A big reason Oregon approved a ban on flavored vaping products is to stop one particular group of people from getting hooked on nicotine: teenagers.
That ban is now suspended, after the Oregon Court of Appeals granted a temporary stay Thursday. But momentum against vaping is continuing, as one of the largest producers has vowed to pull most of its flavored vape products.
The average age of people sickened in the recent outbreak of vaping lung injuries is 20, with some patients as young as 15.
“In Oregon, almost one in four 11th graders report using a vaping product currently,” said state epidemiologist Dean Sidelinger, who hopes the ban will keep teens from vaping.
But whether you’re talking to youth psychiatrists or teens themselves, the conclusion is the same: getting young people to give up unhealthy habits isn’t easy.
What’s on young users’ minds
At lunchtime students stream across Southeast Powell Boulevard from Portland’s Cleveland High School to Powell Park. They’re eating, chatting and playing on the monkey bars.
In a far corner, a group of maybe a dozen kids are vaping and smoking. They’re willing to talk — but not give names.
One student, who said she vapes regularly, said a vaping ban would lead her to switch to cigarettes.
A teen boy acknowledged he vapes about four times a day. But he insisted he wasn’t addicted.
Another teen who insisted she doesn’t vape said the habit is pervasive at Cleveland High.
“All my friends vape on a daily basis,” she said, saying teenagers think it’s “cool.”
She also blamed the widespread habit on the company JUUL, saying it “is getting kids addicted to vaping.”
In September, the Food and Drug Administration warned JUUL against its marketing and outreach efforts. The co-founder Kevin Burns stepped down, and the company said it would suspend all product advertising in the U.S. This week the company also said it’s suspending sale of most flavors, with the exception of tobacco and menthol.
But judging by the reactions from teenagers next to Cleveland, the advice from organizations like the FDA doesn’t get much traction.
And how to change them
“The data are pretty clear that information on its own is not going to work to change a kid’s mind,” said Dr. Sarah Feldstein Ewing, a professor of child psychiatry at Oregon Health and Sciences University.
Ewing said that’s because the adolescent brain doesn’t finish developing until age 25, particularly the area responsible impulse control and resisting temptation.
She says the best way to convince a teen not to vape is to have an open and honest conversation. Ewing advises adults to ask questions like, What do you think the risks of vaping are? and why do they think doctors are worried?
“So it might be the case that your child doesn’t immediately desist,” Ewing said. “But that they do have a chance of knowing that you are a person they can talk to about it.”
She says the discussion should remain calm and be conducted at a time when the teen is receptive — like a car journey where there’s no eye contact.
At the same time, parents should set clear boundaries that will be enforced.
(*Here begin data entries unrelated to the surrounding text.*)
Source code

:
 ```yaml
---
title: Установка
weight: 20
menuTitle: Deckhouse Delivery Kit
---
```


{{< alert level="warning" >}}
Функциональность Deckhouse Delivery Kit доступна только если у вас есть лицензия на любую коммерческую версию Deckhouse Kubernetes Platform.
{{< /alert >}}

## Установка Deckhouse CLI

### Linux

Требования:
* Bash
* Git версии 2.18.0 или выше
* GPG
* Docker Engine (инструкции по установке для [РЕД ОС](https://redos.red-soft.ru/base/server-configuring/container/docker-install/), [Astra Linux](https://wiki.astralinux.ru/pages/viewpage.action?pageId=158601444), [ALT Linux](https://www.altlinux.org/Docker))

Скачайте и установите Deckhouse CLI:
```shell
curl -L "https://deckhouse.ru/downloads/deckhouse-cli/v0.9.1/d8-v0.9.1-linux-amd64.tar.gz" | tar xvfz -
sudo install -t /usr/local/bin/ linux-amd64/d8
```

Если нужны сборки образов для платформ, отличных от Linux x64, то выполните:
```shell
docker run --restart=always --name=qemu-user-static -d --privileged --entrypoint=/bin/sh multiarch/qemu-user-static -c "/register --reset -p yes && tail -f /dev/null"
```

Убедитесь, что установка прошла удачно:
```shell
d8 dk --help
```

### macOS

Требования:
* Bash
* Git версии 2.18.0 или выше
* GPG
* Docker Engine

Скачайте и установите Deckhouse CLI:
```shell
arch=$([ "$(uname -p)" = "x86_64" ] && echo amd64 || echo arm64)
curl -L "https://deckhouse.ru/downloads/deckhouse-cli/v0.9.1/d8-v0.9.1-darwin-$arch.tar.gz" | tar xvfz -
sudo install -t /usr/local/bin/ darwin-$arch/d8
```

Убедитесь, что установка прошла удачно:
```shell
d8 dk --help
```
“For example, Johnny, if you come home with a vape pen, then you’re going to be grounded,” Ewing suggested. “So if then the next time you do find something like that, there’s clear, reasonable and discussed consequences that you can then enforce.”
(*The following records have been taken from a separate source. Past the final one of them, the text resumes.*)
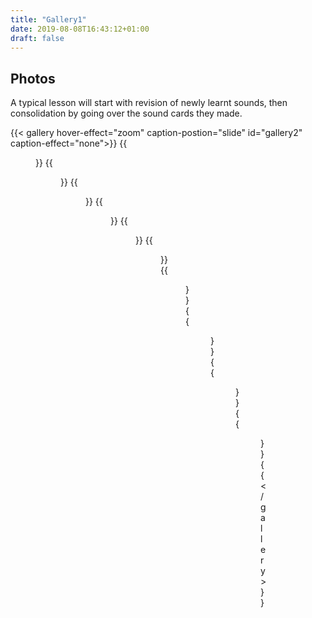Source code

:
 ```yaml
---
title: "Gallery1"
date: 2019-08-08T16:43:12+01:00
draft: false
---
```


<h2>
	Photos
</h2>
<p class="text-muted">
A typical lesson will start with revision of newly learnt sounds, then consolidation by going over the sound cards they made.
</p>

{{< gallery hover-effect="zoom" caption-postion="slide" id="gallery2" caption-effect="none">}}
{{<figure link="img/photos/IMG_6822-comp.JPG" caption="Early recognition of sounds" alt="more detailed description for letter mat that only shows in gallery">}}
{{<figure link="img/photos/IMG_6830-comp.JPG" caption="Formation of new sounds learnt using sand tray" >}}
{{<figure link="img/photos/IMG_6837-comp.JPG" caption="Tracing of sounds with coloured pens" >}}
{{<figure link="img/photos/IMG_6840-comp.JPG" caption="Tracing of sounds with coloured pens" >}}
{{<figure link="img/photos/IMG_6841-comp.JPG" caption="Making up c.v.c words using the letters" >}}
{{<figure link="img/photos/IMG_6845-comp.JPG" caption="Making up c.v.c words using the letters" >}}
{{<figure link="img/photos/IMG_6847-comp.JPG" caption="Making up c.v.c words using the letters" >}}
{{<figure link="img/photos/IMG_6852-comp.JPG" caption="Reading a sentence and cutting up to remake a new sentence" >}}
{{<figure link="img/photos/IMG_6855-comp.JPG" caption="Writing out the new sentences" >}}
{{<figure link="img/photos/IMG_6856-comp.JPG" caption="Writing out the new sentences" >}}		
{{< /gallery >}}
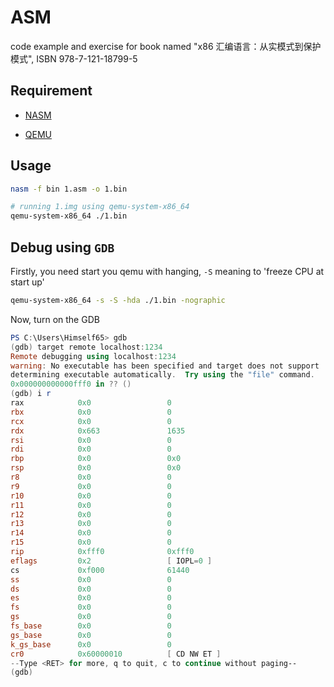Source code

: # ASM

code example and exercise for book named "x86 汇编语言：从实模式到保护模式", ISBN 978-7-121-18799-5

## Requirement

- [NASM](https://www.nasm.us/)

- [QEMU](https://www.qemu.org/)

## Usage

```bash
nasm -f bin 1.asm -o 1.bin
```

```bash
# running 1.img using qemu-system-x86_64
qemu-system-x86_64 ./1.bin
```

## Debug using `GDB`

Firstly, you need start you qemu with hanging, `-S` meaning to 'freeze CPU at start up'

```bash
qemu-system-x86_64 -s -S -hda ./1.bin -nographic
```

Now, turn on the GDB

```powershell
PS C:\Users\Himself65> gdb
(gdb) target remote localhost:1234
Remote debugging using localhost:1234
warning: No executable has been specified and target does not support
determining executable automatically.  Try using the "file" command.
0x000000000000fff0 in ?? ()
(gdb) i r
rax            0x0                 0
rbx            0x0                 0
rcx            0x0                 0
rdx            0x663               1635
rsi            0x0                 0
rdi            0x0                 0
rbp            0x0                 0x0
rsp            0x0                 0x0
r8             0x0                 0
r9             0x0                 0
r10            0x0                 0
r11            0x0                 0
r12            0x0                 0
r13            0x0                 0
r14            0x0                 0
r15            0x0                 0
rip            0xfff0              0xfff0
eflags         0x2                 [ IOPL=0 ]
cs             0xf000              61440
ss             0x0                 0
ds             0x0                 0
es             0x0                 0
fs             0x0                 0
gs             0x0                 0
fs_base        0x0                 0
gs_base        0x0                 0
k_gs_base      0x0                 0
cr0            0x60000010          [ CD NW ET ]
--Type <RET> for more, q to quit, c to continue without paging--
(gdb)
```
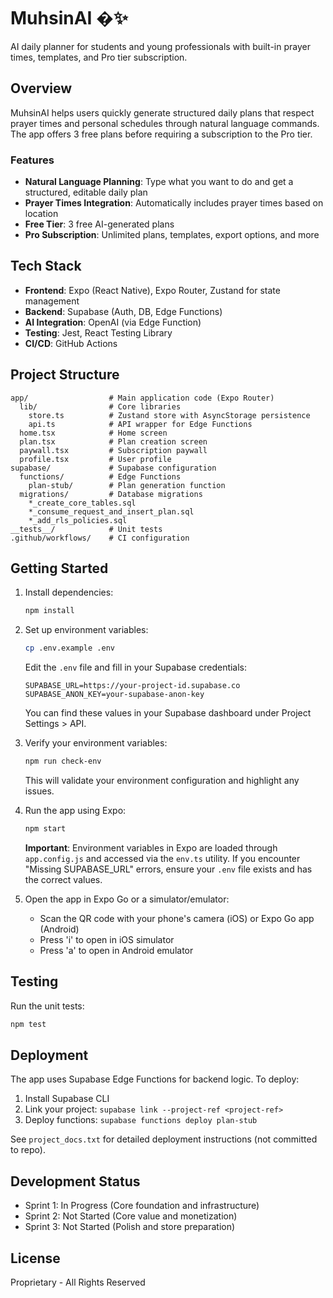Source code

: # MuhsinAI �✨

AI daily planner for students and young professionals with built-in prayer times, templates, and Pro tier subscription.

## Overview

MuhsinAI helps users quickly generate structured daily plans that respect prayer times and personal schedules through natural language commands. The app offers 3 free plans before requiring a subscription to the Pro tier.

### Features

- **Natural Language Planning**: Type what you want to do and get a structured, editable daily plan
- **Prayer Times Integration**: Automatically includes prayer times based on location
- **Free Tier**: 3 free AI-generated plans
- **Pro Subscription**: Unlimited plans, templates, export options, and more

## Tech Stack

- **Frontend**: Expo (React Native), Expo Router, Zustand for state management
- **Backend**: Supabase (Auth, DB, Edge Functions)
- **AI Integration**: OpenAI (via Edge Function)
- **Testing**: Jest, React Testing Library
- **CI/CD**: GitHub Actions

## Project Structure

```
app/                  # Main application code (Expo Router)
  lib/                # Core libraries
    store.ts          # Zustand store with AsyncStorage persistence
    api.ts            # API wrapper for Edge Functions
  home.tsx            # Home screen
  plan.tsx            # Plan creation screen
  paywall.tsx         # Subscription paywall
  profile.tsx         # User profile
supabase/             # Supabase configuration
  functions/          # Edge Functions
    plan-stub/        # Plan generation function
  migrations/         # Database migrations
    *_create_core_tables.sql
    *_consume_request_and_insert_plan.sql
    *_add_rls_policies.sql
__tests__/            # Unit tests
.github/workflows/    # CI configuration
```

## Getting Started

1. Install dependencies:

   ```bash
   npm install
   ```

2. Set up environment variables:

   ```bash
   cp .env.example .env
   ```
   
   Edit the `.env` file and fill in your Supabase credentials:
   
   ```
   SUPABASE_URL=https://your-project-id.supabase.co
   SUPABASE_ANON_KEY=your-supabase-anon-key
   ```
   
   You can find these values in your Supabase dashboard under Project Settings > API.

3. Verify your environment variables:

   ```bash
   npm run check-env
   ```

   This will validate your environment configuration and highlight any issues.

4. Run the app using Expo:

   ```bash
   npm start
   ```
   
   **Important**: Environment variables in Expo are loaded through `app.config.js` and accessed via the `env.ts` utility. If you encounter "Missing SUPABASE_URL" errors, ensure your `.env` file exists and has the correct values.

5. Open the app in Expo Go or a simulator/emulator:
   - Scan the QR code with your phone's camera (iOS) or Expo Go app (Android)
   - Press 'i' to open in iOS simulator
   - Press 'a' to open in Android emulator

## Testing

Run the unit tests:

```bash
npm test
```

## Deployment

The app uses Supabase Edge Functions for backend logic. To deploy:

1. Install Supabase CLI
2. Link your project: `supabase link --project-ref <project-ref>`
3. Deploy functions: `supabase functions deploy plan-stub`

See `project_docs.txt` for detailed deployment instructions (not committed to repo).

## Development Status

- Sprint 1: In Progress (Core foundation and infrastructure)
- Sprint 2: Not Started (Core value and monetization)
- Sprint 3: Not Started (Polish and store preparation)

## License

Proprietary - All Rights Reserved
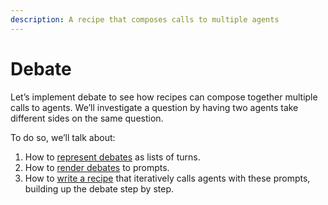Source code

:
```yaml
---
description: A recipe that composes calls to multiple agents
---
```


# Debate

Let’s implement debate to see how recipes can compose together multiple calls to agents. We’ll investigate a question by having two agents take different sides on the same question.

To do so, we’ll talk about:

1. How to [represent debates](debate/representing-debates.md) as lists of turns.
2. How to [render debates](debate/from-debates-to-prompts.md) to prompts.
3. How to [write a recipe](debate/the-debate-recipe.md) that iteratively calls agents with these prompts, building up the debate step by step.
Health advocates in Oregon have been working on a permanent ban, but now will have to shift gears to defend the temporary ban in court. Those in the industry say they’ll fight it.
The federal government is investigating more than 1,400 cases of lung injury in every state except Alaska. Oregon’s seen 11 cases and two deaths.
Researchers have yet to pin down the exact causes of the vaping illness, which now goes by the name EVALI, which stands for “E-cigarette or Vaping product use Associated Lung Injury.”